Theoretical and numerical study on the cryogenic fracturing in rock
TANG Shibin1,2,LUO Jiang1,2,TANG Chun?an1,2
(1. School of Civil Engineering,Dalian University of Technology,Dalian,Liaoning 116024,China;
2. Institute of Rock Instability and Seismicity Research,Dalian University of Technology,Dalian,Liaoning 116024,China)

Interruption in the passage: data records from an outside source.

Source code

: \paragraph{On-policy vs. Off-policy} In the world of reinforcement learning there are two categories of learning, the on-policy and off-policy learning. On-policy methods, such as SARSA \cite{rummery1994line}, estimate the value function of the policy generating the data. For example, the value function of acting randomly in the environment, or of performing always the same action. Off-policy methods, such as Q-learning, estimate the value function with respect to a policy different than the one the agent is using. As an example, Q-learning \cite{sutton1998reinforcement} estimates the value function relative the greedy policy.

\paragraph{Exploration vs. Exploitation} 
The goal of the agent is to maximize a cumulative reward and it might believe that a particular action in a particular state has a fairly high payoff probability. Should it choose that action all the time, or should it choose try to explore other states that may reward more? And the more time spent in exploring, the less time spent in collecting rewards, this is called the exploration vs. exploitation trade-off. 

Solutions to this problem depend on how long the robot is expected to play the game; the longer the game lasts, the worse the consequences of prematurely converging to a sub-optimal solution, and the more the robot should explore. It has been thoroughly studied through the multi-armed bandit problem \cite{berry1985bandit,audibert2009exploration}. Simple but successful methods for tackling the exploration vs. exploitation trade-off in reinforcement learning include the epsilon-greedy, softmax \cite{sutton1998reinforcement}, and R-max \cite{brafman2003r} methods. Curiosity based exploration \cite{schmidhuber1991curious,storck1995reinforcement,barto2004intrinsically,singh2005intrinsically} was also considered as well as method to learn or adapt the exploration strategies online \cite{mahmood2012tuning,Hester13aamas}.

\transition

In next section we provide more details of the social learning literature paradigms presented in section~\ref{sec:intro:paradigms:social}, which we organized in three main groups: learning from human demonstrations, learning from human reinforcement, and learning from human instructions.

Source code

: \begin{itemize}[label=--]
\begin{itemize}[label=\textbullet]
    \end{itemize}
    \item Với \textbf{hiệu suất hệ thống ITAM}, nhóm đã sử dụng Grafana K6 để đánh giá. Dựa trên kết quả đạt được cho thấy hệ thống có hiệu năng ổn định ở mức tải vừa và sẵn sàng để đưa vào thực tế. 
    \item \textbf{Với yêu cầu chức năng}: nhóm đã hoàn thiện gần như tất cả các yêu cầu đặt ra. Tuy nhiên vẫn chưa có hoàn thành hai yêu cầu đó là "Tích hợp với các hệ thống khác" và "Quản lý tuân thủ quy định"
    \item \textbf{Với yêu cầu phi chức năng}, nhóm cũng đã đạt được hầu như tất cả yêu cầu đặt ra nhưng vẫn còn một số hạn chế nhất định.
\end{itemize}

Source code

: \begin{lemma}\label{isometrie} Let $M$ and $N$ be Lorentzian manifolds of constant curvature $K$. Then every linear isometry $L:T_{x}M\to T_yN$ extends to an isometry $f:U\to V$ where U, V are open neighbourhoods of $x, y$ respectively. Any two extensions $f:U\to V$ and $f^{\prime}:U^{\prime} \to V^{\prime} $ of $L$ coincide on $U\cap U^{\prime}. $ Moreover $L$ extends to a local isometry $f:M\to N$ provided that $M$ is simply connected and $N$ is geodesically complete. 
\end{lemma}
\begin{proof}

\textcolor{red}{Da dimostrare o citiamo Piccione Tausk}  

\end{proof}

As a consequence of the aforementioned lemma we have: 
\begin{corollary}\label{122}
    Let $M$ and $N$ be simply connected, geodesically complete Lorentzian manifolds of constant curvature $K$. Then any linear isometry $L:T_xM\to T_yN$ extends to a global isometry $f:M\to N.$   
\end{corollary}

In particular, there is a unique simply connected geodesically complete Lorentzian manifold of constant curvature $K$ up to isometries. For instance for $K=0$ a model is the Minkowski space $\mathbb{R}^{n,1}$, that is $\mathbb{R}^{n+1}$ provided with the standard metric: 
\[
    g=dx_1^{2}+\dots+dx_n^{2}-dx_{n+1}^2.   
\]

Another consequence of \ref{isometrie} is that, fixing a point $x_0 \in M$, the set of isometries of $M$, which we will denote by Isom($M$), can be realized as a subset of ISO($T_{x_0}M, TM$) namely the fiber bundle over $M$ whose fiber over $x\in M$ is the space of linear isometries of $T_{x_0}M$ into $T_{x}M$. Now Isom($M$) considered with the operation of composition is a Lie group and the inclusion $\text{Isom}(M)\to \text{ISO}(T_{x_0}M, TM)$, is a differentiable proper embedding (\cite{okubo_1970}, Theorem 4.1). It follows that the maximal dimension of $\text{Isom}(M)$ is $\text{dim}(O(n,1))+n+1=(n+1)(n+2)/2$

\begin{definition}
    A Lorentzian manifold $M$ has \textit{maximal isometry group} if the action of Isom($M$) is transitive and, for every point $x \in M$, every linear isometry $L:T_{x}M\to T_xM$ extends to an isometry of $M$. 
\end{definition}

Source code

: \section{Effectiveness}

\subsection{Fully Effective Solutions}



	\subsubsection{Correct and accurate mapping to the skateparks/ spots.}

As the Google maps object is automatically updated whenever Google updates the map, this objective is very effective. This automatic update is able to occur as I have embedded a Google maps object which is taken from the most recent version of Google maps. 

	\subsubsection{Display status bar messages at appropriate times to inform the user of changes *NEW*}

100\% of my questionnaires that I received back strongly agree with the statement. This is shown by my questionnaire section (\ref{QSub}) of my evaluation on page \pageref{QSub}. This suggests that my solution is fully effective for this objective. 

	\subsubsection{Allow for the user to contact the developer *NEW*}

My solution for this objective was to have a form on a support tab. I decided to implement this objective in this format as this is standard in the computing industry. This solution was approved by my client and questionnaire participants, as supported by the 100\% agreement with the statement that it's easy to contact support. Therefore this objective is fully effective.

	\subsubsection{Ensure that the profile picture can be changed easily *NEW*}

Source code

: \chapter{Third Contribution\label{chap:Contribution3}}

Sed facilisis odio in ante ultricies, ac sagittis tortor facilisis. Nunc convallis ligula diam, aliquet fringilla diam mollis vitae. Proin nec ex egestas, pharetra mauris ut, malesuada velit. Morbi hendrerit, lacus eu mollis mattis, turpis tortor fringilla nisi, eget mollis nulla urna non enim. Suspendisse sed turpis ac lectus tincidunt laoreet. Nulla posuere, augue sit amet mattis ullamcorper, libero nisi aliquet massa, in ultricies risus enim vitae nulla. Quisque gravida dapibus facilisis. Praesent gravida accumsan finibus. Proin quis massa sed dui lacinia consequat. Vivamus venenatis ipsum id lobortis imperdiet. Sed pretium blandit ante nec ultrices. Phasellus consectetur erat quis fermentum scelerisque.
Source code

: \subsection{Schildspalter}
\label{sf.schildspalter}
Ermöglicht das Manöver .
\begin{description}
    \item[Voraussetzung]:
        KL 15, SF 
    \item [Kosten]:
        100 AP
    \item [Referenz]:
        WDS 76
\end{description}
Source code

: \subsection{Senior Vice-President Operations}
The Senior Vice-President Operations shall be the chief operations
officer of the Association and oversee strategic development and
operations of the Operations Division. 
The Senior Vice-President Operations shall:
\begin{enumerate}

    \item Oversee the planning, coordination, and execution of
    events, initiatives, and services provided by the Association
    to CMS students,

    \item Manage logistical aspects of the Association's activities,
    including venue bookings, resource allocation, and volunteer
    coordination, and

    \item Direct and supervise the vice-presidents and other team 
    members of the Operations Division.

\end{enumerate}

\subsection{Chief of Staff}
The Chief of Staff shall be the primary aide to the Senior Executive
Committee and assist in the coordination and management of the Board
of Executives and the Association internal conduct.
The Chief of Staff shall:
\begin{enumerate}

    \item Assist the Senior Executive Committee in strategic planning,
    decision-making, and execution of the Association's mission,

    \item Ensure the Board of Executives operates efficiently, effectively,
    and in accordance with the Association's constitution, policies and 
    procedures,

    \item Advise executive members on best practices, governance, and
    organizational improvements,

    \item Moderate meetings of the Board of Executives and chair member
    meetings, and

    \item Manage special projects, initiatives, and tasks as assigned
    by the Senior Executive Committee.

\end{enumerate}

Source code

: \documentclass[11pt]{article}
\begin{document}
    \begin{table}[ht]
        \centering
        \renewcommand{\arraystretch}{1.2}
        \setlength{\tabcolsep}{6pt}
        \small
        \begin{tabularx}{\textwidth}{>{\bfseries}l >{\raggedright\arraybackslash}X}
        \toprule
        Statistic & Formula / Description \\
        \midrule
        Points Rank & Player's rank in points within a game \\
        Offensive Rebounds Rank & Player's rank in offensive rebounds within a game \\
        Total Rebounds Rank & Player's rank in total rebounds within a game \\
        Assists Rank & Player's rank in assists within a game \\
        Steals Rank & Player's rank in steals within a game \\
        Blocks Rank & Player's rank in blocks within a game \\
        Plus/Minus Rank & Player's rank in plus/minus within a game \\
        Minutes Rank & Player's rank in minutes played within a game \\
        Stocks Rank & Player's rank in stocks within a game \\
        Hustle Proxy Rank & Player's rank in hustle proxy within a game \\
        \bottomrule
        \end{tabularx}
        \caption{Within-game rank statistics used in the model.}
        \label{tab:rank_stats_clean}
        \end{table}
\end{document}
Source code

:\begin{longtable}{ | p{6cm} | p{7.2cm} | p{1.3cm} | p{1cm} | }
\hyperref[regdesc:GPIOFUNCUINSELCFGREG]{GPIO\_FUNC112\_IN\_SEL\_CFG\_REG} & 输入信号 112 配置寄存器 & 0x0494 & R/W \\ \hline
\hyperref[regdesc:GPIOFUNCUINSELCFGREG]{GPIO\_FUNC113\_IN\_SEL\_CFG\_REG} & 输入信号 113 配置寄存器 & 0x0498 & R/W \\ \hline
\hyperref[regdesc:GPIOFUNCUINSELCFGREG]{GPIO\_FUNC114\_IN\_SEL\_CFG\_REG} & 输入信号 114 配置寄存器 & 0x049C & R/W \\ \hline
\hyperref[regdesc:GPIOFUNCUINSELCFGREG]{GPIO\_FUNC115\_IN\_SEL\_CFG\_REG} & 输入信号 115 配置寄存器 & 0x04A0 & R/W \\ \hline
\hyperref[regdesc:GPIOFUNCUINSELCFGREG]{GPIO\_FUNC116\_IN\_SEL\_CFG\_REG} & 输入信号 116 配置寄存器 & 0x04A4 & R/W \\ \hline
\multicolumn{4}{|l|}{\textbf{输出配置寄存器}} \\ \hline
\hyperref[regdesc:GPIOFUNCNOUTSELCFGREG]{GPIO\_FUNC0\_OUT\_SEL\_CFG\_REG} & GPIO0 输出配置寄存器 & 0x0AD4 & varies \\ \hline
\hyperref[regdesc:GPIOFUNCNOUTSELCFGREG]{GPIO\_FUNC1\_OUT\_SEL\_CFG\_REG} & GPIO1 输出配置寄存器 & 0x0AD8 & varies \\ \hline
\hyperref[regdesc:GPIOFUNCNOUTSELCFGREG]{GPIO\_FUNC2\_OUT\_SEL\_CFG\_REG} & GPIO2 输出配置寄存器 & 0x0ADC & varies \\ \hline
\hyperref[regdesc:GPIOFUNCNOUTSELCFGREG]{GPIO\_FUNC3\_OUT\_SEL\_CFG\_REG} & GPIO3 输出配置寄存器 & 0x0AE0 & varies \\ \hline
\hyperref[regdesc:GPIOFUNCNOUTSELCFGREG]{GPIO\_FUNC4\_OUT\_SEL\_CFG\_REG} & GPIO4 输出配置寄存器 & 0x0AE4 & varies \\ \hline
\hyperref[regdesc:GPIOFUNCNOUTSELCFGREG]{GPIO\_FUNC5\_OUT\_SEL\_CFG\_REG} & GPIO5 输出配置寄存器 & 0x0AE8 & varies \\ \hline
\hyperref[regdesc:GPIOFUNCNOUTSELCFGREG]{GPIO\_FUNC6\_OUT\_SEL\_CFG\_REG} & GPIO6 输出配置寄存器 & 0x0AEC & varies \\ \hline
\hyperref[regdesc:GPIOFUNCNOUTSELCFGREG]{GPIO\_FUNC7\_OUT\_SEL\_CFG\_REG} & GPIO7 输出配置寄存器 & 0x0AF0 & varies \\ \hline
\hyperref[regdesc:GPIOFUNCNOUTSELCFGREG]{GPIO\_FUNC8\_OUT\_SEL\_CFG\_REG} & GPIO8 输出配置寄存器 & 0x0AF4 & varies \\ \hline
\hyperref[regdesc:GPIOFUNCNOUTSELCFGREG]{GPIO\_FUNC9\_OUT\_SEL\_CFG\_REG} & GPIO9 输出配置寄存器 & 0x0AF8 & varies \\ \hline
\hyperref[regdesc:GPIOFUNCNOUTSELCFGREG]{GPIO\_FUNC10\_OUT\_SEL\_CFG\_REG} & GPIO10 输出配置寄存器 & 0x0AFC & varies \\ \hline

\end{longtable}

Abstract:Thermal cracking of rock induced by cryogenic liquid is widely observed in oil and gas exploitation,geothermal development and liquefied petroleum gas storage etc. To study the cryogenic fracturing,a theoretical solution of the temperature and stress distribution in a plate was derived with the thermo-elastic theory. The heat conduction characteristics and associated thermal stress evolution in the plate was theoretically studied with the derived theoretical formula. The effects of heat transfer coefficient on cooling rate and increasing rate of tensile stress were also analyzed. The results show that when the rock surface contacts with cold liquid,the temperature on the contact surface decreases rapidly at first,then slowly and finally the same as the environment temperature. The tensile stress rises sharply firstly and then decreases,and finally decreases to zero. In addition,the crack initiation,propagation process of cryogenic fracture in rock under thermal shock are numerically simulated. The effect of the heat convection coefficient on the evolution of temperature,stress distribution,the fracture mode and the number of fractures were analyzed. The numerical results indicate that increasing the heat convection coefficient not only raises the tensile stress on the contact surface between liquid and solid which results in rock easier to crack,but also raise the number of cracks which are helpful for enhancing the permeability of low permeability reservoirs.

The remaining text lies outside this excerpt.